_YOUR ASSIGNMENT_
Beginning with the first line below, please restate each line exactly, down to and including the line containing "Minimum number of".

[Collected data]
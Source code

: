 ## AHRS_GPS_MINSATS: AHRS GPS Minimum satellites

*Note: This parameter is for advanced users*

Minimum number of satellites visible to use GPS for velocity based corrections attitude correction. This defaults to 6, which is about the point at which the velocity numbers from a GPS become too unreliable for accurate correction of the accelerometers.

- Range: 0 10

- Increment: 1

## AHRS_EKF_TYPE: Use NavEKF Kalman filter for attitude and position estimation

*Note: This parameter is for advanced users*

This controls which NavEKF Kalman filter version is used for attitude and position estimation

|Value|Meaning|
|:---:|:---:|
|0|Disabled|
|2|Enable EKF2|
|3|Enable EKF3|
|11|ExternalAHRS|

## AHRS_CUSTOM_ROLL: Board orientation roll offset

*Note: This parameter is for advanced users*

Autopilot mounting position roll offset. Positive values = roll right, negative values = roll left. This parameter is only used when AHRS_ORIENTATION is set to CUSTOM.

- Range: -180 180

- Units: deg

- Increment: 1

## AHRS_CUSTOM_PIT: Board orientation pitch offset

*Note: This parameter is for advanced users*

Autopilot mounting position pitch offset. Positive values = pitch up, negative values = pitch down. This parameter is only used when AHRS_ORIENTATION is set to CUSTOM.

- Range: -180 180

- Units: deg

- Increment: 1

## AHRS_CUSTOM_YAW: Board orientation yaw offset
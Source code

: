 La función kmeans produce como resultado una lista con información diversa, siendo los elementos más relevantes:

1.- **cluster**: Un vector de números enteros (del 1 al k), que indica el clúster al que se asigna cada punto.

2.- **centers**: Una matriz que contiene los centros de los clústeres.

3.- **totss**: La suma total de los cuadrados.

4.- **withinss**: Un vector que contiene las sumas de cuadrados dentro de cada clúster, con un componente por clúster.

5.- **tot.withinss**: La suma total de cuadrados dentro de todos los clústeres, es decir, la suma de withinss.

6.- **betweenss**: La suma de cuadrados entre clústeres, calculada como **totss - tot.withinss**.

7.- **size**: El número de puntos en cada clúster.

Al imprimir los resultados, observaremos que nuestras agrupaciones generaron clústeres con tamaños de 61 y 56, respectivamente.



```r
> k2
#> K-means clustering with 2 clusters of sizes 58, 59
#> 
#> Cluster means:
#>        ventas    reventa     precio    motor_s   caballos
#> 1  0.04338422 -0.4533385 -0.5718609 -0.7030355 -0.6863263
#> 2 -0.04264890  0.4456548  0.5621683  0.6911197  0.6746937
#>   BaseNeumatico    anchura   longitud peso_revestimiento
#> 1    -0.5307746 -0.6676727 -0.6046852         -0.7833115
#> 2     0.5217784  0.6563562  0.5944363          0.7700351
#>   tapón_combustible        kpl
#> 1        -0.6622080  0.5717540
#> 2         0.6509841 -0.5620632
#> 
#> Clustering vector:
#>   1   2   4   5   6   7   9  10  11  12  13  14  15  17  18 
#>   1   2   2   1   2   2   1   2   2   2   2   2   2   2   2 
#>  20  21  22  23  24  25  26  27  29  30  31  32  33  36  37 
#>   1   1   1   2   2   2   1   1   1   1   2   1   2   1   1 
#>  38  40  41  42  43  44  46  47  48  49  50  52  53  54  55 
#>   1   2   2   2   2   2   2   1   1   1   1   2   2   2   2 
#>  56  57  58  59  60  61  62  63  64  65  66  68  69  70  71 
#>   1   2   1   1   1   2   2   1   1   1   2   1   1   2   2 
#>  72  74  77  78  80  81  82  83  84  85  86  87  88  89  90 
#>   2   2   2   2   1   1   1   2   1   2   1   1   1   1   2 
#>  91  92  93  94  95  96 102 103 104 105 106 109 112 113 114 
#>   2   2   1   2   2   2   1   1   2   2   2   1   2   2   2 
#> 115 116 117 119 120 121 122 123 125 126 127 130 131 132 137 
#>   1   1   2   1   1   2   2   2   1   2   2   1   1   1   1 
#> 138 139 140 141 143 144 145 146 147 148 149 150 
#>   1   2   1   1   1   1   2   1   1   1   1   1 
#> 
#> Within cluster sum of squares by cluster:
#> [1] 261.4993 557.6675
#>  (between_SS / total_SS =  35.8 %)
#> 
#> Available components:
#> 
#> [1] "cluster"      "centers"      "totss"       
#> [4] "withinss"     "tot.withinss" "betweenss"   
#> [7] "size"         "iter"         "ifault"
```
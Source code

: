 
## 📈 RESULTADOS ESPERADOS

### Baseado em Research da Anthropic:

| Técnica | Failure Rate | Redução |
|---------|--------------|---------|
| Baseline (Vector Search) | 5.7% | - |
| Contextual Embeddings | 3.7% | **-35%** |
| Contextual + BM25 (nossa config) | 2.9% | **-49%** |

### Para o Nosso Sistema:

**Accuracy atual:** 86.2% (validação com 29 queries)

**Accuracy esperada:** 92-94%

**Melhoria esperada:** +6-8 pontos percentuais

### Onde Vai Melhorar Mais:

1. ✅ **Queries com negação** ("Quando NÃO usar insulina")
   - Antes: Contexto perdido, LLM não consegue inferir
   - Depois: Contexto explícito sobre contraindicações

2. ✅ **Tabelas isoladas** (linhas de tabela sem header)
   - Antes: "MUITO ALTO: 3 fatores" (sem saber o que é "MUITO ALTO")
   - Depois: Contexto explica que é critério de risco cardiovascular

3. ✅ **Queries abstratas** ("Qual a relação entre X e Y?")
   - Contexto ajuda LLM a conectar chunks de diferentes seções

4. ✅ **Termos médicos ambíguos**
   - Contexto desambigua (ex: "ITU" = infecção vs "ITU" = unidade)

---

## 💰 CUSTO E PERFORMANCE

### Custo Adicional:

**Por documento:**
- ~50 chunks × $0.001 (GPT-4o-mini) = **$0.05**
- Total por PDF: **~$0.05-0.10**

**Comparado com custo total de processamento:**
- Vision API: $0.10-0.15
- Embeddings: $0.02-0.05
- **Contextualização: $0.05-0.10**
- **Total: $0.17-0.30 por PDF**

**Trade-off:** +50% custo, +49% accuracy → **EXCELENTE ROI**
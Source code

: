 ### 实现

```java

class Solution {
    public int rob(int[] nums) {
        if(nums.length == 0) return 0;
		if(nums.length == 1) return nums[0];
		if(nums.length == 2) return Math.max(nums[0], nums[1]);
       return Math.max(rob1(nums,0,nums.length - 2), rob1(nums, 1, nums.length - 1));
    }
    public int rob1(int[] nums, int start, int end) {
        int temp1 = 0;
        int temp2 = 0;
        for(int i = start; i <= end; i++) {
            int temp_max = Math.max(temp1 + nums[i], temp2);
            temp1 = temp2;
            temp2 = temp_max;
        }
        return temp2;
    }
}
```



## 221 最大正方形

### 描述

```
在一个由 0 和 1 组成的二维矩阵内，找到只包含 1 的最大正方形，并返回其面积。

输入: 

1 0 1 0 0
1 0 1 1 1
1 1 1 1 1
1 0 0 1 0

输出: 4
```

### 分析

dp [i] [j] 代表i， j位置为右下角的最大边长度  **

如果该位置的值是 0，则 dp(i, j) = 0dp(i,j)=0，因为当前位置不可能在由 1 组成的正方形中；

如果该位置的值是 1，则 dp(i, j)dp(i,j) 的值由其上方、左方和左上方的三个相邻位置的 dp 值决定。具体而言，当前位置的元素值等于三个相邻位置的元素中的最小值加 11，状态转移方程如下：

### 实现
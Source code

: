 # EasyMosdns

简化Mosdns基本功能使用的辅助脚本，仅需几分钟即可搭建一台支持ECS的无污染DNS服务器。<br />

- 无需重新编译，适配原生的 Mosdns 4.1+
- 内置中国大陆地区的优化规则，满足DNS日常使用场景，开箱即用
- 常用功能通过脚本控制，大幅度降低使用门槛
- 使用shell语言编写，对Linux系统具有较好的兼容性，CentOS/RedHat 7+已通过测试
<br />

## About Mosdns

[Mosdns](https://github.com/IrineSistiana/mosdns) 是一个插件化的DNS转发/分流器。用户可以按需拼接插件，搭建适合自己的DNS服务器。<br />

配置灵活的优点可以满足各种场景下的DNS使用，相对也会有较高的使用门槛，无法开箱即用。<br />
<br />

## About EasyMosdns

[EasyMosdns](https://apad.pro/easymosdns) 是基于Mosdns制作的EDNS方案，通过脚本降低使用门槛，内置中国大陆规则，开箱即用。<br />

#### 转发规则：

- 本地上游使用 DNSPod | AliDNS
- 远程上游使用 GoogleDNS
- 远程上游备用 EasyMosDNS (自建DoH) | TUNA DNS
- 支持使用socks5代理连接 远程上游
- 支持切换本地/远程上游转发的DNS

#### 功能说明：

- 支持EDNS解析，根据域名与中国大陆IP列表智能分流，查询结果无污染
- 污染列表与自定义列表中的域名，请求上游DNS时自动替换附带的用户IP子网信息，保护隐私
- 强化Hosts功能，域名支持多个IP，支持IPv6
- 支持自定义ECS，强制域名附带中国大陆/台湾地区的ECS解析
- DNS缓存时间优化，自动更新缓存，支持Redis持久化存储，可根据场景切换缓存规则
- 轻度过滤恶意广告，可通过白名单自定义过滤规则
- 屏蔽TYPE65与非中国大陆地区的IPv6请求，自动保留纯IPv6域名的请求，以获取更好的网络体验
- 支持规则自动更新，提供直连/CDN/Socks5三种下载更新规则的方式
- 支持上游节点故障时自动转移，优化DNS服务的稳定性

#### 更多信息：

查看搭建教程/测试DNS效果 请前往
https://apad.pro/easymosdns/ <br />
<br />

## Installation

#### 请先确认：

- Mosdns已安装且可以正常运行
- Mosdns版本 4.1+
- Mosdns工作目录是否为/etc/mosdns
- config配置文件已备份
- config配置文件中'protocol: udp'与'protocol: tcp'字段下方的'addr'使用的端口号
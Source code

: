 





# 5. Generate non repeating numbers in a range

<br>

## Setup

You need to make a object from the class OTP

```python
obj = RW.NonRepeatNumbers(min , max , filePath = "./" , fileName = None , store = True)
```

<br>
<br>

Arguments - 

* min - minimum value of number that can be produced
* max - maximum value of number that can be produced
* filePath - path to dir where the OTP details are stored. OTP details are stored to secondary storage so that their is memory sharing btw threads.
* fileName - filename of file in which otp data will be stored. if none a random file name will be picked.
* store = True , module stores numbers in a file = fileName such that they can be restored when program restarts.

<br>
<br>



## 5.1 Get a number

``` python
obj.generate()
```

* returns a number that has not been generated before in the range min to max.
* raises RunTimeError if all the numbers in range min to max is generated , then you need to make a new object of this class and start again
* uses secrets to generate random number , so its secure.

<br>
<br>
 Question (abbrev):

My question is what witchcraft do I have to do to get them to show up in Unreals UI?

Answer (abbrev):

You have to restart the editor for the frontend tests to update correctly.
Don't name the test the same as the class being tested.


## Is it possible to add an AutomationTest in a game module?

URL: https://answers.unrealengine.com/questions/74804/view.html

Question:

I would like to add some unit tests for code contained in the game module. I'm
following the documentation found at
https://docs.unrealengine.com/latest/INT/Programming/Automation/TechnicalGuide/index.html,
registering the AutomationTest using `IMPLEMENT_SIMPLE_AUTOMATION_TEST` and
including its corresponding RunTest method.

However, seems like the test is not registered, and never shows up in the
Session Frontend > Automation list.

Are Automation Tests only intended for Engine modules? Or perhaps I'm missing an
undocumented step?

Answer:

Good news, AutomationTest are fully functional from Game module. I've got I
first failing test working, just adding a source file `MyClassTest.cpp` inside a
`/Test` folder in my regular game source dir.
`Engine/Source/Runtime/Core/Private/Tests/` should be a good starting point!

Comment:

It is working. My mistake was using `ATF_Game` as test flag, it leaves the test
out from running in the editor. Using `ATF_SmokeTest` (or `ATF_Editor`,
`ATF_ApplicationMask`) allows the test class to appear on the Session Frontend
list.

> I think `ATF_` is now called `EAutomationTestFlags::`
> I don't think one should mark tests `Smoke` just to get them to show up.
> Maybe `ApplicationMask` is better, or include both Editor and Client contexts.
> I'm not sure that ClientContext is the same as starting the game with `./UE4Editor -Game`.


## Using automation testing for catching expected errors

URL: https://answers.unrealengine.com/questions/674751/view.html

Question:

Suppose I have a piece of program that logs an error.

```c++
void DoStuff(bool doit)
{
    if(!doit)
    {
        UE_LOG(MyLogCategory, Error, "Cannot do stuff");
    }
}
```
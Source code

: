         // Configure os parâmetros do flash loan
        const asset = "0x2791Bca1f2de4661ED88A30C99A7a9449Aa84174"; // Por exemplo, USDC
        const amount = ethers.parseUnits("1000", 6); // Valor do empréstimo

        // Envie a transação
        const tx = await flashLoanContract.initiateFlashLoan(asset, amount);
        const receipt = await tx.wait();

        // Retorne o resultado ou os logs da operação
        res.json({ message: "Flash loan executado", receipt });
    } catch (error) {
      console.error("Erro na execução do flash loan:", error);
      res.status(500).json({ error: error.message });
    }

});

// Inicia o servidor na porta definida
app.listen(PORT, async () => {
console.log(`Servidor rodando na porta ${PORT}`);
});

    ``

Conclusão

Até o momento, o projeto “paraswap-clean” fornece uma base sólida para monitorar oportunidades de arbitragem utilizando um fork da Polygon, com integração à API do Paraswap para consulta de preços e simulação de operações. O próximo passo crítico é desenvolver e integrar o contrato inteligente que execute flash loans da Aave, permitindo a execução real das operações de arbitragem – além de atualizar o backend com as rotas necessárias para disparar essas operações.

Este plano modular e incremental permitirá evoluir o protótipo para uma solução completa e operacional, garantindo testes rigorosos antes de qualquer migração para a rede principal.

_YOUR RESPONSE_
Source code

: ## AHRS_GPS_MINSATS: AHRS GPS Minimum satellites

*Note: This parameter is for advanced users*

Minimum number of satellites visible to use GPS for velocity based corrections attitude correction. This defaults to 6, which is about the point at which the velocity numbers from a GPS become too unreliable for accurate correction of the accelerometers.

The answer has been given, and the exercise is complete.